Now, it’s not just Santa Clara Valley. At some point, the Silicon Valley – the ultimate technology incubator – will have lost out. Or, at least, share its primacy. But with whom?
The new Digital Economy & Society Index (DESI), published by the European Commission on Feb. 26, shows that digitalization is now a global phenomenon. And innovation grows with it.
Sure, there are more advanced areas. Overall, the EU received a score of 0.52 out of 1 and all Countries improved their scores, excepting Sweden which anyway confirmed its position among the winners.

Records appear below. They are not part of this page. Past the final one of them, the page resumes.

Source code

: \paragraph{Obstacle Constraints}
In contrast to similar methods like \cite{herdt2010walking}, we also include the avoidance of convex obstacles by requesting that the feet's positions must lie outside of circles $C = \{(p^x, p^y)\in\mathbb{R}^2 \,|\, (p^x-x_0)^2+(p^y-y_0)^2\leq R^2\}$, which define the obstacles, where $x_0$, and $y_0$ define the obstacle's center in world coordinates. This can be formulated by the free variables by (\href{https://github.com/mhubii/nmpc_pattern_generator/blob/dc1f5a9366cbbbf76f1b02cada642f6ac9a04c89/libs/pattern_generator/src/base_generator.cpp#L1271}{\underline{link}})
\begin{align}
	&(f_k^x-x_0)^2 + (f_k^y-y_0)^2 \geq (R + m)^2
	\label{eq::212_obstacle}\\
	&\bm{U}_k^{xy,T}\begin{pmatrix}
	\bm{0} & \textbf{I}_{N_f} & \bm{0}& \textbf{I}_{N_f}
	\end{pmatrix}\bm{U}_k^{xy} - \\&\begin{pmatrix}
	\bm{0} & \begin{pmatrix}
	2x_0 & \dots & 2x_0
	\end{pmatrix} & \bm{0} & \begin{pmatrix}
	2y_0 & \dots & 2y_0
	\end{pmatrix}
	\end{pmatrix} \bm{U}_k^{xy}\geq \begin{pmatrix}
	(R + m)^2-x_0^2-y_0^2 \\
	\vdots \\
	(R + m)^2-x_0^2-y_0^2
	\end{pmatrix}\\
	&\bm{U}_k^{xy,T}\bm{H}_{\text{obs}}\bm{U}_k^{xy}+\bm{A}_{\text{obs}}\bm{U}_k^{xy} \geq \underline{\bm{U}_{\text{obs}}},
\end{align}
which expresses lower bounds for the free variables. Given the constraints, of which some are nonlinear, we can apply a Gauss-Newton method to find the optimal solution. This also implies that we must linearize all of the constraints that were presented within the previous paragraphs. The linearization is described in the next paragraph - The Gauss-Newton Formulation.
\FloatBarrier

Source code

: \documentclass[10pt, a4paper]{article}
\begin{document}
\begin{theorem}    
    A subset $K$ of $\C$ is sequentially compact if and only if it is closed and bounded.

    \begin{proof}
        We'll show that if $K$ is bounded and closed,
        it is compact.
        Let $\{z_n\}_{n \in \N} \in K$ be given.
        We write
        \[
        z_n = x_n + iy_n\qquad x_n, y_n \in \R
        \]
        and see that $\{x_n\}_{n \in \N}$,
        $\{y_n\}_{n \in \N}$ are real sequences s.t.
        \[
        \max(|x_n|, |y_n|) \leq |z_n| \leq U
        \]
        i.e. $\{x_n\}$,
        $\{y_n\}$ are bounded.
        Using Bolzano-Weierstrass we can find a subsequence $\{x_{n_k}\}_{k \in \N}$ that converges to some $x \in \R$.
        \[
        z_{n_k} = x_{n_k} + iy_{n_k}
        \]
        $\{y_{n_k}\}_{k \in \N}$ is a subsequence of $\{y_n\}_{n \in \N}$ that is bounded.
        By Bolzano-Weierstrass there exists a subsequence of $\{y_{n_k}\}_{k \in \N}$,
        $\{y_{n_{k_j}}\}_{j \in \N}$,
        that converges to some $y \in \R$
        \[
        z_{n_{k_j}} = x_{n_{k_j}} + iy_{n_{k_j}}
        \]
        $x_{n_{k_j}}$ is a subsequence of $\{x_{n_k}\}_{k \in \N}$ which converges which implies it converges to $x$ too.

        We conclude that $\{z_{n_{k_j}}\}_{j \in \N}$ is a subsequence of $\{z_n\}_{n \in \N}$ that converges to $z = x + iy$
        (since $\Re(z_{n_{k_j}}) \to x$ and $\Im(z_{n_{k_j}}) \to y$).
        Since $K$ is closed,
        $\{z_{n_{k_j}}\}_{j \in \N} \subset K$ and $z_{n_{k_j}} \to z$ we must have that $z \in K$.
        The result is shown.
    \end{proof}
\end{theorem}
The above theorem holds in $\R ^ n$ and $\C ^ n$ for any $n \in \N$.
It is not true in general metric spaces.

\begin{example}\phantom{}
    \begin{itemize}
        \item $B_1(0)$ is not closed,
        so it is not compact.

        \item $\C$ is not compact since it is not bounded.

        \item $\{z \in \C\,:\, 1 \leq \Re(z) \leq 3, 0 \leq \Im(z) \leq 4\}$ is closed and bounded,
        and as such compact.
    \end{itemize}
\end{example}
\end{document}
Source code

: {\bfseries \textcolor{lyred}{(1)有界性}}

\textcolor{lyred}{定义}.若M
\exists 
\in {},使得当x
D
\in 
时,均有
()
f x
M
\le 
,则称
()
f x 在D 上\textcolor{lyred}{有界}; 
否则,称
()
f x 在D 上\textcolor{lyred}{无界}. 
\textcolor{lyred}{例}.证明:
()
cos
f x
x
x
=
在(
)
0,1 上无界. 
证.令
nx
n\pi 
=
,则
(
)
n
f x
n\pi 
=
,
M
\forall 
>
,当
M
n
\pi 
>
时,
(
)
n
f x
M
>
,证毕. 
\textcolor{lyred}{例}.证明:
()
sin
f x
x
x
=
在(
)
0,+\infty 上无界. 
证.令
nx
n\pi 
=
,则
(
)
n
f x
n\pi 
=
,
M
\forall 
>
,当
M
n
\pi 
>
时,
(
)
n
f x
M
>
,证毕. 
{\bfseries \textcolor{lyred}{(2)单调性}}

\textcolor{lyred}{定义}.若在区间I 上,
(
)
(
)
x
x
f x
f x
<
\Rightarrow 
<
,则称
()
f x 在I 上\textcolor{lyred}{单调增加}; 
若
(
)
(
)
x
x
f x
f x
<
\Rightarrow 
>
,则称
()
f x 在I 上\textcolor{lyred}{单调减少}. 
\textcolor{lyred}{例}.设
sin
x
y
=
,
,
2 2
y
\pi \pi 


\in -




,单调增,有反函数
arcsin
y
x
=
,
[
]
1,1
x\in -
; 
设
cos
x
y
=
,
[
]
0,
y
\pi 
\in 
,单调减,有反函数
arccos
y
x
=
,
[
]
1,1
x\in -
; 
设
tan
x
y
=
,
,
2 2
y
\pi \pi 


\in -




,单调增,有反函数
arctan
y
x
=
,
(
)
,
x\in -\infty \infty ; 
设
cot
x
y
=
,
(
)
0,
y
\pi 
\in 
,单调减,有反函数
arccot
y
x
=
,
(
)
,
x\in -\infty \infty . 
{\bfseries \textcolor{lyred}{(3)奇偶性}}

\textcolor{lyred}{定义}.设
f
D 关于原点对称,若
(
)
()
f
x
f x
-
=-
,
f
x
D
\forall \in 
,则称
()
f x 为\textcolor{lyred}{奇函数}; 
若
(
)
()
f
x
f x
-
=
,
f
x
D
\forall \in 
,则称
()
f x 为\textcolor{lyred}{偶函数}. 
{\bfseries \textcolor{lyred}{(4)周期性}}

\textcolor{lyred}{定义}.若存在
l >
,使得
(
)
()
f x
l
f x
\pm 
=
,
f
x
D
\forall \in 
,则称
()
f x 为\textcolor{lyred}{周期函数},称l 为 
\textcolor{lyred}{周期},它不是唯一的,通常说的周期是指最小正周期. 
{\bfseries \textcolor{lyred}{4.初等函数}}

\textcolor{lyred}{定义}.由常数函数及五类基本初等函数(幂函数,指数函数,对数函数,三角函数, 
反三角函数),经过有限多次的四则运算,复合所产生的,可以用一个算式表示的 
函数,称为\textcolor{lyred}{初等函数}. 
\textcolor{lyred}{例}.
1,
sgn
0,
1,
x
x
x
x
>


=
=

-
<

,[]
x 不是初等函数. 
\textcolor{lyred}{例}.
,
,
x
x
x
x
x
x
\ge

According to these data, it’s reasonable to expect that the most digitized and dynamic centers will run to become the next capital of innovation. Currently - inside and outside Europe - there are some candidates who are pressing to impose themselves. And we can call them “the new Silicon Valleys”.
It’s mostly the northeastern neighborhood of Ramat HaHayal, where some of the leading global high-tech firms have research and development offices. The American and European start-ups are the product of genius and private initiative, while in Israel they are a collective enterprise that defines the economy of a nation. As the kibbutz in the ‘50s.
Today, in fact, Israel dedicates to research and development more than 4.4% of its GDP (the highest score in the OECD countries), and the Ministry of Economy spends around $ 450 million for new start-ups. This public investment, combined with the initiative of multinational and private companies, makes a country of just 7.8 million inhabitants - and with serious geopolitical problems - an innovative center where every year more than 500 start-ups are founded. It ranked fifth in the last Global Startup Ecosystem Report, the world ranking of the best ecosystems for start-ups.
In the Soviet era, Russian science and technology were lavished with money and resources. The Cold War played a key role in maintaining a competitive and innovative spirit, but in post-communism this spirit has virtually dried up. Now the hope of reversing Russia’s fortune is represented by a small town near Moscow: Skolkovo.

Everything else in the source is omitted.